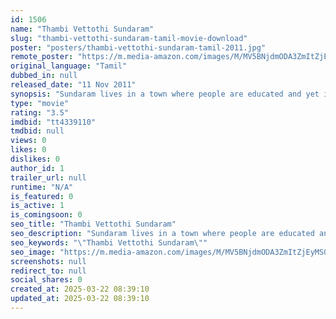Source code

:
 ```yaml
---
id: 1506
name: "Thambi Vettothi Sundaram"
slug: "thambi-vettothi-sundaram-tamil-movie-download"
poster: "posters/thambi-vettothi-sundaram-tamil-2011.jpg"
remote_poster: "https://m.media-amazon.com/images/M/MV5BNjdmODA3ZmItZjEyMS00OThhLWFmNWQtYWY1OTkzYWI2OWNjXkEyXkFqcGdeQXVyMTEzNzg0Mjkx._V1_SX300.jpg"
original_language: "Tamil"
dubbed_in: null
released_date: "11 Nov 2011"
synopsis: "Sundaram lives in a town where people are educated and yet indulge in illegal activities. Despite his best efforts, he gets caught in a smuggling racket and earns the enmity of a gangster."
type: "movie"
rating: "3.5"
imdbid: "tt4339110"
tmdbid: null
views: 0
likes: 0
dislikes: 0
author_id: 1
trailer_url: null
runtime: "N/A"
is_featured: 0
is_active: 1
is_comingsoon: 0
seo_title: "Thambi Vettothi Sundaram"
seo_description: "Sundaram lives in a town where people are educated and yet indulge in illegal activities. Despite his best efforts, he gets caught in a smuggling racket and earns the enmity of a gangster."
seo_keywords: "\"Thambi Vettothi Sundaram\""
seo_image: "https://m.media-amazon.com/images/M/MV5BNjdmODA3ZmItZjEyMS00OThhLWFmNWQtYWY1OTkzYWI2OWNjXkEyXkFqcGdeQXVyMTEzNzg0Mjkx._V1_SX300.jpg"
screenshots: null
redirect_to: null
social_shares: 0
created_at: 2025-03-22 08:39:10
updated_at: 2025-03-22 08:39:10
---
```



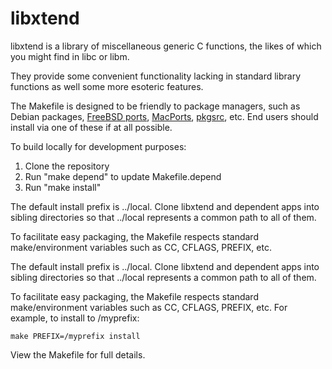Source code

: # libxtend

libxtend is a library of miscellaneous generic C functions, the likes of
which you might find in libc or libm.

They provide some convenient functionality lacking in standard library
functions as well some more esoteric features.

The Makefile is designed to be friendly to package managers, such as
Debian packages, [FreeBSD ports](https://www.freebsd.org/ports/),
[MacPorts](https://www.macports.org/), [pkgsrc](https://pkgsrc.org/), etc.
End users should install via one of these if at all possible.

To build locally for development purposes:

1. Clone the repository
2. Run "make depend" to update Makefile.depend
3. Run "make install"

The default install prefix is ../local.  Clone libxtend and dependent apps
into sibling directories so that ../local represents a common path to all of
them.

To facilitate easy packaging, the Makefile respects standard make/environment
variables such as CC, CFLAGS, PREFIX, etc.

The default install prefix is ../local.  Clone libxtend and dependent apps
into sibling directories so that ../local represents a common path to all of
them.

To facilitate easy packaging, the Makefile respects standard make/environment
variables such as CC, CFLAGS, PREFIX, etc.  For example, to install to
/myprefix:

```
make PREFIX=/myprefix install
```

View the Makefile for full details.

▶ **WHAT IS EXPECTED**
In the records above, collect each line with "media".

▶ **EXERCISE ANSWER**
remote_poster: "https://m.media-amazon.com/images/M/MV5BNjdmODA3ZmItZjEyMS00OThhLWFmNWQtYWY1OTkzYWI2OWNjXkEyXkFqcGdeQXVyMTEzNzg0Mjkx._V1_SX300.jpg"
seo_image: "https://m.media-amazon.com/images/M/MV5BNjdmODA3ZmItZjEyMS00OThhLWFmNWQtYWY1OTkzYWI2OWNjXkEyXkFqcGdeQXVyMTEzNzg0Mjkx._V1_SX300.jpg"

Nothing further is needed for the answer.